Comentário: Aposentadoria de idosa apropriada por neta e nora

A neta e a nora de uma aposentada foram condenadas na 1ª Vara Criminal da Comarca de Rio Branco (AC) por haverem tomado posse do cartão bancário da idosa para utilização própria. A condenação foi fundamentada no art. 102 da Lei nº 10 741/2003 c/c art. 61, II, alínea “f”, na forma do art. 71, ambos do Código Penal.

Elas ingressaram com recurso contra a sentença alegando insuficiência de provas.

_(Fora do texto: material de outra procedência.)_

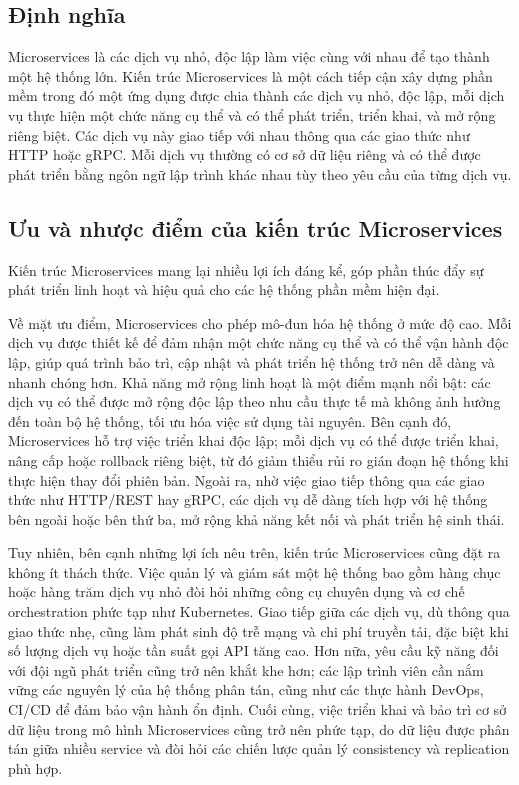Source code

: \documentclass{uetgraduation}
\begin{document}
\subsection{Định nghĩa}
Microservices là các dịch vụ nhỏ, độc lập làm việc cùng với nhau để tạo thành một hệ thống lớn. Kiến trúc Microservices \cite{Microservices} là một cách tiếp cận xây dựng phần mềm trong đó một ứng dụng được chia thành các dịch vụ nhỏ, độc lập, mỗi dịch vụ thực hiện một chức năng cụ thể và có thể phát triển, triển khai, và mở rộng riêng biệt. Các dịch vụ này giao tiếp với nhau thông qua các giao thức như HTTP hoặc gRPC. Mỗi dịch vụ thường có cơ sở dữ liệu riêng và có thể được phát triển bằng ngôn ngữ lập trình khác nhau tùy theo yêu cầu của từng dịch vụ.

\subsection{Ưu và nhược điểm của kiến trúc Microservices}

Kiến trúc Microservices mang lại nhiều lợi ích đáng kể, góp phần thúc đẩy sự phát triển linh hoạt và hiệu quả cho các hệ thống phần mềm hiện đại.

Về mặt ưu điểm, Microservices cho phép mô-đun hóa hệ thống ở mức độ cao. Mỗi dịch vụ được thiết kế để đảm nhận một chức năng cụ thể và có thể vận hành độc lập, giúp quá trình bảo trì, cập nhật và phát triển hệ thống trở nên dễ dàng và nhanh chóng hơn. Khả năng mở rộng linh hoạt là một điểm mạnh nổi bật: các dịch vụ có thể được mở rộng độc lập theo nhu cầu thực tế mà không ảnh hưởng đến toàn bộ hệ thống, tối ưu hóa việc sử dụng tài nguyên. Bên cạnh đó, Microservices hỗ trợ việc triển khai độc lập; mỗi dịch vụ có thể được triển khai, nâng cấp hoặc rollback riêng biệt, từ đó giảm thiểu rủi ro gián đoạn hệ thống khi thực hiện thay đổi phiên bản. Ngoài ra, nhờ việc giao tiếp thông qua các giao thức như HTTP/REST hay gRPC, các dịch vụ dễ dàng tích hợp với hệ thống bên ngoài hoặc bên thứ ba, mở rộng khả năng kết nối và phát triển hệ sinh thái.

Tuy nhiên, bên cạnh những lợi ích nêu trên, kiến trúc Microservices cũng đặt ra không ít thách thức. Việc quản lý và giám sát một hệ thống bao gồm hàng chục hoặc hàng trăm dịch vụ nhỏ đòi hỏi những công cụ chuyên dụng và cơ chế orchestration phức tạp như Kubernetes. Giao tiếp giữa các dịch vụ, dù thông qua giao thức nhẹ, cũng làm phát sinh độ trễ mạng và chi phí truyền tải, đặc biệt khi số lượng dịch vụ hoặc tần suất gọi API tăng cao. Hơn nữa, yêu cầu kỹ năng đối với đội ngũ phát triển cũng trở nên khắt khe hơn; các lập trình viên cần nắm vững các nguyên lý của hệ thống phân tán, cũng như các thực hành DevOps, CI/CD để đảm bảo vận hành ổn định. Cuối cùng, việc triển khai và bảo trì cơ sở dữ liệu trong mô hình Microservices cũng trở nên phức tạp, do dữ liệu được phân tán giữa nhiều service và đòi hỏi các chiến lược quản lý consistency và replication phù hợp.
\end{document}
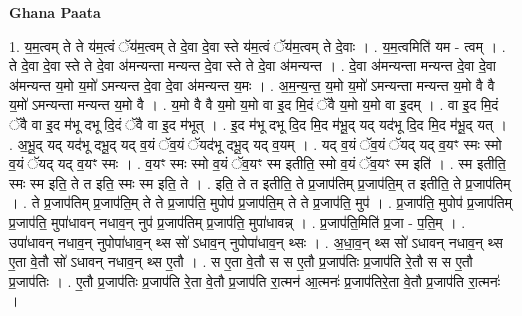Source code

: \documentclass[17pt]{extarticle}
\begin{document}
\textbf{Ghana Paata } \newline

1. य॒म॒त्वम् ते ते य॑म॒त्वं ॅय॑म॒त्वम् ते दे॒वा दे॒वा स्ते य॑म॒त्वं ॅय॑म॒त्वम् ते दे॒वाः । . य॒म॒त्वमिति॑ यम - त्वम् । . ते दे॒वा दे॒वा स्ते ते दे॒वा अ॑मन्यन्ता मन्यन्त दे॒वा स्ते ते दे॒वा अ॑मन्यन्त । . दे॒वा अ॑मन्यन्ता मन्यन्त दे॒वा दे॒वा अ॑मन्यन्त य॒मो य॒मो॑ ऽमन्यन्त दे॒वा दे॒वा अ॑मन्यन्त य॒मः । . अ॒म॒न्य॒न्त॒ य॒मो य॒मो॑ ऽमन्यन्ता मन्यन्त य॒मो वै वै य॒मो॑ ऽमन्यन्ता मन्यन्त य॒मो वै । . य॒मो वै वै य॒मो य॒मो वा इ॒द मि॒दं ॅवै य॒मो य॒मो वा इ॒दम् । . वा इ॒द मि॒दं ॅवै वा इ॒द म॑भू दभू दि॒दं ॅवै वा इ॒द म॑भूत् । . इ॒द म॑भू दभू दि॒द मि॒द म॑भू॒द् यद् यद॑भू दि॒द मि॒द म॑भू॒द् यत् । . अ॒भू॒द् यद् यद॑भू दभू॒द् यद् व॒यं ॅव॒यं ॅयद॑भू दभू॒द् यद् व॒यम् । . यद् व॒यं ॅव॒यं ॅयद् यद् व॒यꣳ स्मः स्मो व॒यं ॅयद् यद् व॒यꣳ स्मः । . व॒यꣳ स्मः स्मो व॒यं ॅव॒यꣳ स्म इतीति॒ स्मो व॒यं ॅव॒यꣳ स्म इति॑ । . स्म इतीति॒ स्मः स्म इति॒ ते त इति॒ स्मः स्म इति॒ ते । . इति॒ ते त इतीति॒ ते प्र॒जाप॑तिम् प्र॒जाप॑ति॒म् त इतीति॒ ते प्र॒जाप॑तिम् । . ते प्र॒जाप॑तिम् प्र॒जाप॑ति॒म् ते ते प्र॒जाप॑ति॒ मुपोप॑ प्र॒जाप॑ति॒म् ते ते प्र॒जाप॑ति॒ मुप॑ । . प्र॒जाप॑ति॒ मुपोप॑ प्र॒जाप॑तिम् प्र॒जाप॑ति॒ मुपा॑धावन् नधाव॒न् नुप॑ प्र॒जाप॑तिम् प्र॒जाप॑ति॒ मुपा॑धावन्न् । . प्र॒जाप॑ति॒मिति॑ प्र॒जा - प॒ति॒म् । . उपा॑धावन् नधाव॒न् नुपोपा॑धाव॒न् थ्स सो॑ ऽधाव॒न् नुपोपा॑धाव॒न् थ्सः । . अ॒धा॒व॒न् थ्स सो॑ ऽधावन् नधाव॒न् थ्स ए॒ता वे॒तौ सो॑ ऽधावन् नधाव॒न् थ्स ए॒तौ । . स ए॒ता वे॒तौ स स ए॒तौ प्र॒जाप॑तिः प्र॒जाप॑ति रे॒तौ स स ए॒तौ प्र॒जाप॑तिः । . ए॒तौ प्र॒जाप॑तिः प्र॒जाप॑ति रे॒ता वे॒तौ प्र॒जाप॑ति रा॒त्मन॑ आ॒त्मनः॑ प्र॒जाप॑तिरे॒ता वे॒तौ प्र॒जाप॑ति रा॒त्मनः॑ । \newline
\end{document}
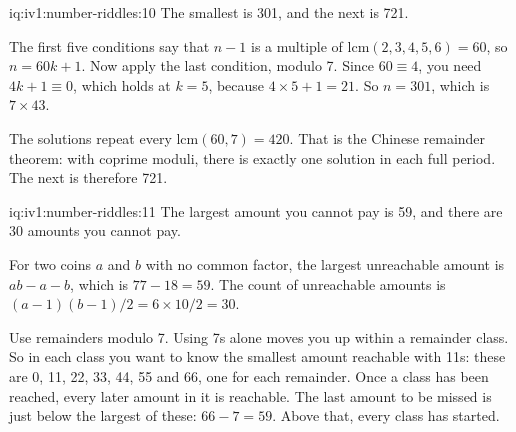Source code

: \begin{solution}{iq:iv1:number-riddles:10}
The smallest is 301, and the next is 721.

The first five conditions say that $n - 1$ is a multiple of $\mathrm{lcm}(2, 3, 4, 5, 6) = 60$, so $n = 60k + 1$. Now apply the last condition, modulo 7. Since $60 \equiv 4$, you need $4k + 1 \equiv 0$, which holds at $k = 5$, because $4 \times 5 + 1 = 21$. So $n = 301$, which is $7 \times 43$.

The solutions repeat every $\mathrm{lcm}(60, 7) = 420$. That is the Chinese remainder theorem: with coprime moduli, there is exactly one solution in each full period. The next is therefore 721.

\end{solution}

\begin{solution}{iq:iv1:number-riddles:11}
The largest amount you cannot pay is 59, and there are 30 amounts you cannot pay.

For two coins $a$ and $b$ with no common factor, the largest unreachable amount is $ab - a - b$, which is $77 - 18 = 59$. The count of unreachable amounts is $(a - 1)(b - 1)/2 = 6 \times 10 / 2 = 30$.

Use remainders modulo 7. Using 7s alone moves you up within a remainder class. So in each class you want to know the smallest amount reachable with 11s: these are 0, 11, 22, 33, 44, 55 and 66, one for each remainder. Once a class has been reached, every later amount in it is reachable. The last amount to be missed is just below the largest of these: $66 - 7 = 59$. Above that, every class has started.

\end{solution}

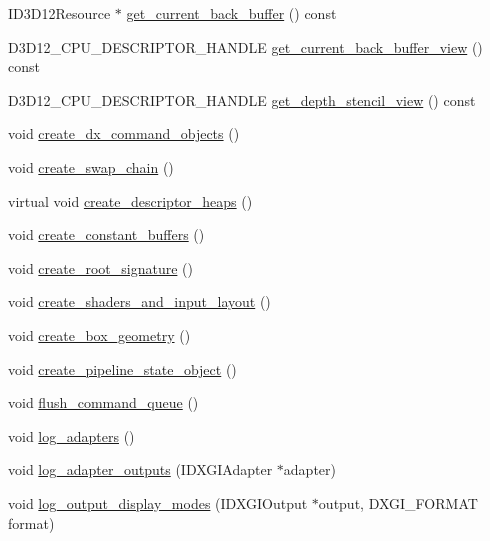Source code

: \begin{DoxyCompactItemize}
\item 
I\+D3\+D12\+Resource $\ast$ \hyperlink{class_direct_x_renderer_a94f4585e3451924820e261e01d8cfc89_a94f4585e3451924820e261e01d8cfc89}{get\+\_\+current\+\_\+back\+\_\+buffer} () const 
\item 
D3\+D12\+\_\+\+C\+P\+U\+\_\+\+D\+E\+S\+C\+R\+I\+P\+T\+O\+R\+\_\+\+H\+A\+N\+D\+LE \hyperlink{class_direct_x_renderer_a7bfc3b725a9ecb5e47889f0e9627f0c8_a7bfc3b725a9ecb5e47889f0e9627f0c8}{get\+\_\+current\+\_\+back\+\_\+buffer\+\_\+view} () const 
\item 
D3\+D12\+\_\+\+C\+P\+U\+\_\+\+D\+E\+S\+C\+R\+I\+P\+T\+O\+R\+\_\+\+H\+A\+N\+D\+LE \hyperlink{class_direct_x_renderer_a3fd16381af742f128d5a7138d65be695_a3fd16381af742f128d5a7138d65be695}{get\+\_\+depth\+\_\+stencil\+\_\+view} () const 
\item 
void \hyperlink{class_direct_x_renderer_aef2318aa9f9757fde25c94c9857143e8_aef2318aa9f9757fde25c94c9857143e8}{create\+\_\+dx\+\_\+command\+\_\+objects} ()
\item 
void \hyperlink{class_direct_x_renderer_ab76ef034cbf3cfafc7a8aae1b50f6e6b_ab76ef034cbf3cfafc7a8aae1b50f6e6b}{create\+\_\+swap\+\_\+chain} ()
\item 
virtual void \hyperlink{class_direct_x_renderer_a0f9a3dabe2f03739ba06155572eef957_a0f9a3dabe2f03739ba06155572eef957}{create\+\_\+descriptor\+\_\+heaps} ()
\item 
void \hyperlink{class_direct_x_renderer_a09278f83b0f7f134871bb21c72e07587_a09278f83b0f7f134871bb21c72e07587}{create\+\_\+constant\+\_\+buffers} ()
\item 
void \hyperlink{class_direct_x_renderer_acaec9787ee504297135360aaf1bf45fa_acaec9787ee504297135360aaf1bf45fa}{create\+\_\+root\+\_\+signature} ()
\item 
void \hyperlink{class_direct_x_renderer_a83af308560d21041e34b96f35ba0b9d9_a83af308560d21041e34b96f35ba0b9d9}{create\+\_\+shaders\+\_\+and\+\_\+input\+\_\+layout} ()
\item 
void \hyperlink{class_direct_x_renderer_ab236cfa51aff8ae36741f94ae4abf167_ab236cfa51aff8ae36741f94ae4abf167}{create\+\_\+box\+\_\+geometry} ()
\item 
void \hyperlink{class_direct_x_renderer_a7626b1775267e151905115055e0bbc7f_a7626b1775267e151905115055e0bbc7f}{create\+\_\+pipeline\+\_\+state\+\_\+object} ()
\item 
void \hyperlink{class_direct_x_renderer_ab1ac2acccb63781ec8ccce58fe351c63_ab1ac2acccb63781ec8ccce58fe351c63}{flush\+\_\+command\+\_\+queue} ()
\item 
void \hyperlink{class_direct_x_renderer_a8bf63477a5f9f210b627c2d07d54caa5_a8bf63477a5f9f210b627c2d07d54caa5}{log\+\_\+adapters} ()
\item 
void \hyperlink{class_direct_x_renderer_a13dbd659f5d0a72be90b0a4be1121ef8_a13dbd659f5d0a72be90b0a4be1121ef8}{log\+\_\+adapter\+\_\+outputs} (I\+D\+X\+G\+I\+Adapter $\ast$adapter)
\item 
void \hyperlink{class_direct_x_renderer_ac2a94e66b56fa26905f19f6952f9dc28_ac2a94e66b56fa26905f19f6952f9dc28}{log\+\_\+output\+\_\+display\+\_\+modes} (I\+D\+X\+G\+I\+Output $\ast$output, D\+X\+G\+I\+\_\+\+F\+O\+R\+M\+AT format)
\end{DoxyCompactItemize}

Os desembargadores Samoel Evangelista, Pedro Ranzi e Élcio Mendes (relator) negaram, à unanimidade, o pedido de Apelação nº 0006495-63.2017.01.0001, enfatizando que é “descabida a absolvição ao argumento de não constituir o fato infração penal por insuficiência de prova, eis que os elementos trazidos aos autos formam um conjunto sólido, dando segurança ao juízo para condenação”.

O relator destacou: “as apelantes, durante o período em que, forçadamente, a senhora ( ) residiu com elas, de posse do cartão bancário da vítima idosa, efetuavam saques, transferências bancárias e diversas compras, sem que, contudo, fossem utilizados em benefício da vítima”.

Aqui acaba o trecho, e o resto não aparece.